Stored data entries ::
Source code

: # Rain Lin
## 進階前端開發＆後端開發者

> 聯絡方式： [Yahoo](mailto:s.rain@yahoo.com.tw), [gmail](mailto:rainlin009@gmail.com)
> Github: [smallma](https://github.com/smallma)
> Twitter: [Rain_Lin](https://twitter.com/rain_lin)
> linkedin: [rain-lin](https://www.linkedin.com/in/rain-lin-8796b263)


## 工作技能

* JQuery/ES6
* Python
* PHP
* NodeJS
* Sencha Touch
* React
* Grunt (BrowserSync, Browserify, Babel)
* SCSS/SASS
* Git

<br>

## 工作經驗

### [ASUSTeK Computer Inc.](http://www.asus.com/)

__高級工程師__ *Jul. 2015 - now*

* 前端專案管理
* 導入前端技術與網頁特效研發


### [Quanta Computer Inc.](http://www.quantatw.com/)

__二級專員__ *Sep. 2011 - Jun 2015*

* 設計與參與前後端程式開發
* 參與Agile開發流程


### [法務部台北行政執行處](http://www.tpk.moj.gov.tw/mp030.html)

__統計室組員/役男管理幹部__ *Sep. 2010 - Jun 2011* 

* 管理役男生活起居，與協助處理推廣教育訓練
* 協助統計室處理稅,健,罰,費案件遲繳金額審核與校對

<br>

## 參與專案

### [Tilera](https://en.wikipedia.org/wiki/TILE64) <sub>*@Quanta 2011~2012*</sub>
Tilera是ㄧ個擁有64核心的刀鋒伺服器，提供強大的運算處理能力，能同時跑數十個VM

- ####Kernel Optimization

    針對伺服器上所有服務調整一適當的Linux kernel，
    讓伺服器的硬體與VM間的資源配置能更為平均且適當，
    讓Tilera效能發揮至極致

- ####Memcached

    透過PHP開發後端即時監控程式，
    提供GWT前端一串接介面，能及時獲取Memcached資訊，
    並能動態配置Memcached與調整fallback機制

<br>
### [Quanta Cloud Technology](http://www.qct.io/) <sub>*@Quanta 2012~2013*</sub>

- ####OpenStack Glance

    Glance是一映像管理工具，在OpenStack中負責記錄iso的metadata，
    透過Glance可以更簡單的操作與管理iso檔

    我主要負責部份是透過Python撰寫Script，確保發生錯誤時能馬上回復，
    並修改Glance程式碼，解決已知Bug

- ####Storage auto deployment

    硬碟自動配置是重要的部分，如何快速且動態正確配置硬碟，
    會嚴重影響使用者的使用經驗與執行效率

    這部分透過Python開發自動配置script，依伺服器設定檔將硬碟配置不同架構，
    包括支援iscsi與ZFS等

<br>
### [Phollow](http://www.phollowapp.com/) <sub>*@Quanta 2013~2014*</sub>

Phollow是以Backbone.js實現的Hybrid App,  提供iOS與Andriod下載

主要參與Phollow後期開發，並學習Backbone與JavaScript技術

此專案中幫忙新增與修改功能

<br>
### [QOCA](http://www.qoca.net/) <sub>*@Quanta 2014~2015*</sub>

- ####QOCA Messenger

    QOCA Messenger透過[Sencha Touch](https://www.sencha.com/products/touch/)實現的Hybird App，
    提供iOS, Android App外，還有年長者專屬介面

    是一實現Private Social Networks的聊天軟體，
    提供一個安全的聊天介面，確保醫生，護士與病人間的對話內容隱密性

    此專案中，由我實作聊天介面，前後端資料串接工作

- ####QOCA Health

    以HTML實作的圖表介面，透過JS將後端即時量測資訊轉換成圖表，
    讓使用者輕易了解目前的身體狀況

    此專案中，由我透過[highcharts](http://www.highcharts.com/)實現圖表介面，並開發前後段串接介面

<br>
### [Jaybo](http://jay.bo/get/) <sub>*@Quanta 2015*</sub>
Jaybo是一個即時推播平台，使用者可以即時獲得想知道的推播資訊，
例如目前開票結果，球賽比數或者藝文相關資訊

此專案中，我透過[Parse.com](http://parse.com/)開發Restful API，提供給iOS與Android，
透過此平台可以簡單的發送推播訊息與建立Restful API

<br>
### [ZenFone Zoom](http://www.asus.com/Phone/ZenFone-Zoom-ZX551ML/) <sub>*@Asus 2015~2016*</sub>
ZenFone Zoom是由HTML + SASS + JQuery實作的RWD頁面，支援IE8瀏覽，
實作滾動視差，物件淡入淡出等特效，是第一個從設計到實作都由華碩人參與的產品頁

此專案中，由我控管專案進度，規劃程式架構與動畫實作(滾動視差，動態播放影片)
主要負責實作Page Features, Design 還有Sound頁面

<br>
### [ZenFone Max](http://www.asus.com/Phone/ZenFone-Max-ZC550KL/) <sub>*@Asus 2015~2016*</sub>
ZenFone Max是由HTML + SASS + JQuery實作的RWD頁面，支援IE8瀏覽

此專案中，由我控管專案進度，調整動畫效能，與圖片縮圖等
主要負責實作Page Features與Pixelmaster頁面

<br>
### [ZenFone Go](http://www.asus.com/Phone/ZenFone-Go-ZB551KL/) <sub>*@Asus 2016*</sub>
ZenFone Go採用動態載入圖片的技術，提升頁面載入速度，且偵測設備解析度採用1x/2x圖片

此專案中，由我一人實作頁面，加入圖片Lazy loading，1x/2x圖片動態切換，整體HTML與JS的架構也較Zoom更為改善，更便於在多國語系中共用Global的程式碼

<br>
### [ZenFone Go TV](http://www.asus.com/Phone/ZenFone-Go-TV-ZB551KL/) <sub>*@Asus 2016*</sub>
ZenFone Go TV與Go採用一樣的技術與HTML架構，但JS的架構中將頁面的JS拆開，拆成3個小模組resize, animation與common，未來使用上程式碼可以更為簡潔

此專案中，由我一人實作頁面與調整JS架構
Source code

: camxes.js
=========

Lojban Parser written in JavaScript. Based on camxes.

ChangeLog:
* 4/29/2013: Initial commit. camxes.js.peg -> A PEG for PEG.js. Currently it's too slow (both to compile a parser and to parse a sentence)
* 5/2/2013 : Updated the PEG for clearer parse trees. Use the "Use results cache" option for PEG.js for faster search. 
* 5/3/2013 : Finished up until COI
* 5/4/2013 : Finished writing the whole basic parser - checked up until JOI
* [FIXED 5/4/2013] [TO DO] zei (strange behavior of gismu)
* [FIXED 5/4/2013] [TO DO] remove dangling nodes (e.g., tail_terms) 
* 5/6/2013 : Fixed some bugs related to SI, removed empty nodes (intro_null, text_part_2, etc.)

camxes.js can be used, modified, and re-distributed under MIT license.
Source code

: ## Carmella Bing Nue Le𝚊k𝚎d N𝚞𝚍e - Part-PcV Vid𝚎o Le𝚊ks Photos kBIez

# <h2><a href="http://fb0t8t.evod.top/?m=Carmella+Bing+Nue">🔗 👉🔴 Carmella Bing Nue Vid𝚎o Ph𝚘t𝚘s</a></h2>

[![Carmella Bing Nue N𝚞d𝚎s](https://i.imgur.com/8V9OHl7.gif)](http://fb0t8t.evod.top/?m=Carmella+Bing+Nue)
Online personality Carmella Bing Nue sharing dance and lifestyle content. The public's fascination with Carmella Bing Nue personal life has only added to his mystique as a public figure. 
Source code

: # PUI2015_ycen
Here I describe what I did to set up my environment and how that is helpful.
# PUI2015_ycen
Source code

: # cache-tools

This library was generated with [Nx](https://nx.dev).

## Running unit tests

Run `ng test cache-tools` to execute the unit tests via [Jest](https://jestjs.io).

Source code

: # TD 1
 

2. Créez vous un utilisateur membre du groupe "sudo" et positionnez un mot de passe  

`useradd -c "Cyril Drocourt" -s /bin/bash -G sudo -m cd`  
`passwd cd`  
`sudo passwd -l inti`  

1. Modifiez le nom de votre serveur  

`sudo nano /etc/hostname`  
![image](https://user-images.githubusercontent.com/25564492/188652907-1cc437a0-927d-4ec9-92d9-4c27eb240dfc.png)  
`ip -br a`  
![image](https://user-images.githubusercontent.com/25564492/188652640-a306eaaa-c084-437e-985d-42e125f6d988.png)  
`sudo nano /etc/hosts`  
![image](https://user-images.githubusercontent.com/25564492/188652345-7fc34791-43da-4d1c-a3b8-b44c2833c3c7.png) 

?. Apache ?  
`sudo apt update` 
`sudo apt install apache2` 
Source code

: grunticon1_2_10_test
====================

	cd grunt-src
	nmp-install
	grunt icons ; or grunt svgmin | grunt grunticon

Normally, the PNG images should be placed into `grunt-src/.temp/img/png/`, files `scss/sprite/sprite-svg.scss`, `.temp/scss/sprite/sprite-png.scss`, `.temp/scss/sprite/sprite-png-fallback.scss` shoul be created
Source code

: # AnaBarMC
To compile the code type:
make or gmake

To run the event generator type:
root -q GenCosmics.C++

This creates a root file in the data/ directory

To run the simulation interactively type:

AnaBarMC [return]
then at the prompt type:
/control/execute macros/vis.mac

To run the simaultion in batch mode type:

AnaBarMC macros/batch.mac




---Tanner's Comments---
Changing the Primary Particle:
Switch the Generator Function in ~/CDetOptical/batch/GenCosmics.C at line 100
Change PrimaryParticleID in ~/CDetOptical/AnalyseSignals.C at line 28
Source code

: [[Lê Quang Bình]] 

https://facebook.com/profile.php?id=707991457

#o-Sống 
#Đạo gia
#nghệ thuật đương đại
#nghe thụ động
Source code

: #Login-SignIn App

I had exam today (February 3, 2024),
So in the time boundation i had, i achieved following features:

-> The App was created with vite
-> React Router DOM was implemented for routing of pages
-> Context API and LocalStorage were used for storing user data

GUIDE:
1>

What this task involves :: In the entries above, find each line that includes the string "images" and copy it.

Reply ::
![image](https://user-images.githubusercontent.com/25564492/188652907-1cc437a0-927d-4ec9-92d9-4c27eb240dfc.png)  
![image](https://user-images.githubusercontent.com/25564492/188652640-a306eaaa-c084-437e-985d-42e125f6d988.png)  
![image](https://user-images.githubusercontent.com/25564492/188652345-7fc34791-43da-4d1c-a3b8-b44c2833c3c7.png) 
Normally, the PNG images should be placed into `grunt-src/.temp/img/png/`, files `scss/sprite/sprite-svg.scss`, `.temp/scss/sprite/sprite-png.scss`, `.temp/scss/sprite/sprite-png-fallback.scss` shoul be created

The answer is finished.